Henderson Alternative Strategies Trust plc

Before investing in an investment trust referred to in this document, you should satisfy yourself as to its suitability and the risks involved, you may wish to consult a financial adviser.

Past performance is not a guide to future performance. The value of an investment and the income from it can fall as well as rise and you may not get back the amount originally invested. Tax assumptions and reliefs depend upon an investor’s particular circumstances and may change if those circumstances or the law change.

Nothing in this document is intended to or should be construed as advice. This document is not a recommendation to sell or purchase any investment. It does not form part of any contract for the sale or purchase of any investment.
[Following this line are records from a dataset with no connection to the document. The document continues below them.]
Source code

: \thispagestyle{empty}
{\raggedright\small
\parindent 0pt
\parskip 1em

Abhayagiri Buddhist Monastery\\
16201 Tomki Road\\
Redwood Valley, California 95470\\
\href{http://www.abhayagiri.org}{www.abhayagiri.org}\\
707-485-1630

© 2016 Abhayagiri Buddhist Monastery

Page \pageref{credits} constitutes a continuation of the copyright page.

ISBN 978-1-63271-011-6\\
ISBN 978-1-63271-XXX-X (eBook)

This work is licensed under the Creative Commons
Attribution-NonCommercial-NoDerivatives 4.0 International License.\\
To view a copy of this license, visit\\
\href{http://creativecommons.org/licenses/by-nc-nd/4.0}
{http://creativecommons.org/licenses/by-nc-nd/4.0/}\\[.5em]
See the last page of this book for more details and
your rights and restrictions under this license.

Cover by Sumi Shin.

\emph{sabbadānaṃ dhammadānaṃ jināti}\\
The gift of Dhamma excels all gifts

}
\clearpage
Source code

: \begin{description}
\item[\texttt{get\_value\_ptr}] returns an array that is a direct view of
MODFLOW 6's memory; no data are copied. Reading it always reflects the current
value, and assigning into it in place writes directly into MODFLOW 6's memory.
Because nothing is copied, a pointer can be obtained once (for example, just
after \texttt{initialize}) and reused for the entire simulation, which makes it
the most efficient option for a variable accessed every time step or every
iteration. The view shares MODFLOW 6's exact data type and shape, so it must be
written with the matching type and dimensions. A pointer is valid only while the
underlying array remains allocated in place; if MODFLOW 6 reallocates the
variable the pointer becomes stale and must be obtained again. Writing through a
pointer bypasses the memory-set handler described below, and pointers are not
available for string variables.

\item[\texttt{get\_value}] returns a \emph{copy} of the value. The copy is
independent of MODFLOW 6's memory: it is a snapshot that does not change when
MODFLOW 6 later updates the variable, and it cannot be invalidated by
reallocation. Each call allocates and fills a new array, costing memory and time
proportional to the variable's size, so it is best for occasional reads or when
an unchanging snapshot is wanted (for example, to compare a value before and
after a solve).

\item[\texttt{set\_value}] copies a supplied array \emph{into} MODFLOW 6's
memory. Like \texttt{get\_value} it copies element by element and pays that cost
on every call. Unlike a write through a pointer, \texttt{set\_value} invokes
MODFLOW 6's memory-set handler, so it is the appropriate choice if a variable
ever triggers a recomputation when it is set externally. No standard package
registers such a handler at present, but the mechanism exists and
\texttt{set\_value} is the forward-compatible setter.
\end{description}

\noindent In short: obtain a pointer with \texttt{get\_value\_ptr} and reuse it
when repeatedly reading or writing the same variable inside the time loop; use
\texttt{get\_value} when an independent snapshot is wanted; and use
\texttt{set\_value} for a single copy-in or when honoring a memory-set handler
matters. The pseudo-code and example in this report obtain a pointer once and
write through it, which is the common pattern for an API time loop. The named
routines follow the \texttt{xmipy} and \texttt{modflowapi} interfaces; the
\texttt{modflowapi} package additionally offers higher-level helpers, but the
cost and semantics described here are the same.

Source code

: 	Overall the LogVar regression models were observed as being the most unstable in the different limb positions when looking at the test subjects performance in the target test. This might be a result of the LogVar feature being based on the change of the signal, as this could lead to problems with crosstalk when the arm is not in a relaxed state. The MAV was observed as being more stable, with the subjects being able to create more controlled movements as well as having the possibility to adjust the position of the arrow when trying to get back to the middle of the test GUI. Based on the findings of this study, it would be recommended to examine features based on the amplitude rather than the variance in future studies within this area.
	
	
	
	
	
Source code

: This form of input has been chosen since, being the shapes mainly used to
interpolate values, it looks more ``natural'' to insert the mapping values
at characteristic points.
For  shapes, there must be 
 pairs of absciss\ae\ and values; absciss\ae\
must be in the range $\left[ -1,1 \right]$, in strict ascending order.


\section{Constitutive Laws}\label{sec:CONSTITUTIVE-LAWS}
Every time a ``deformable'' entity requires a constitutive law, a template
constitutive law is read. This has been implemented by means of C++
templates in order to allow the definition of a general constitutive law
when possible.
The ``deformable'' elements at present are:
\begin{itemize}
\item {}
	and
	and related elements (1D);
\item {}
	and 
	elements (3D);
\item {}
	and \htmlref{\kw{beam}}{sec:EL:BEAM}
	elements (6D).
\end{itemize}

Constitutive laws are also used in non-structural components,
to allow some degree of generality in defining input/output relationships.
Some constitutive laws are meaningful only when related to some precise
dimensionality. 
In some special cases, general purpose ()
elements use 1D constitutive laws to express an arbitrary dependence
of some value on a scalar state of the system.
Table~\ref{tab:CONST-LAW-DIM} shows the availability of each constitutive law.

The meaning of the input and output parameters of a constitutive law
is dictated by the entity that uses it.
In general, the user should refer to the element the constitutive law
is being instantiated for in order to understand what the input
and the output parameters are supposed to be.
Issued in the UK by Janus Henderson Investors. Janus Henderson Investors is the name under which investment products and services are provided by Janus Capital International Limited (reg no. 3594615), Henderson Global Investors Limited (reg. no. 906355), Henderson Investment Funds Limited (reg. no. 2678531), AlphaGen Capital Limited (reg. no. 962757), Henderson Equity Partners Limited (reg. no.2606646), (each registered in England and Wales at 201 Bishopsgate, London EC2M 3AE and regulated by the Financial Conduct Authority) and Henderson Management S.A. (reg no. B22848 at 2 Rue de Bitbourg, L-1273, Luxembourg and regulated by the Commission de Surveillance du Secteur Financier). We may record telephone calls for our mutual protection, to improve customer service and for regulatory record keeping purposes.

Specific risks

  • Active management techniques that have worked well in normal market conditions could prove ineffective or detrimental at other times.
  • This trust is suitable to be used as one component in several in a diversified investment portfolio. Investors should consider carefully the proportion of their portfolio invested into this trust.
  • The trust may have a particularly concentrated portfolio (low number of holdings) relative to its investment universe and an adverse event impacting only a small number of holdings can create significant volatility or losses for the trust.
  • The trust could lose money if a counterparty with which it trades becomes unwilling or unable to meet its obligations to the trust.
  • The return on your investment is directly related to the prevailing market price of the trust’s shares, which will trade at a varying discount (or premium) relative to the value of the underlying assets of the trust. As a result losses (or gains) may be higher or lower than those of the trust’s assets.
  • Global portfolios may include some exposure to Emerging Markets, which tend to be less stable than more established markets and can be affected by local political and economic conditions, reliability of trading systems, buying and selling practices and financial reporting standards.
  • Shares can lose value rapidly, and typically involve higher risks than bonds or money market instruments. The value of your investment may fall as a result.
  • Where the trust invests in assets which are denominated in currencies other than the base currency then currency exchange rate movements may cause the value of investments to fall as well as rise.
  • The trust may use gearing as part of its investment strategy. If the trust utilises its ability to gear, the profits and losses incured by the trust can be greater than those of a trust that does not use gearing.
  • In certain circumstances the investment manager may not be able to sell investments from the trust's portfolio. This could have a negative impact on the overall performance of the trust.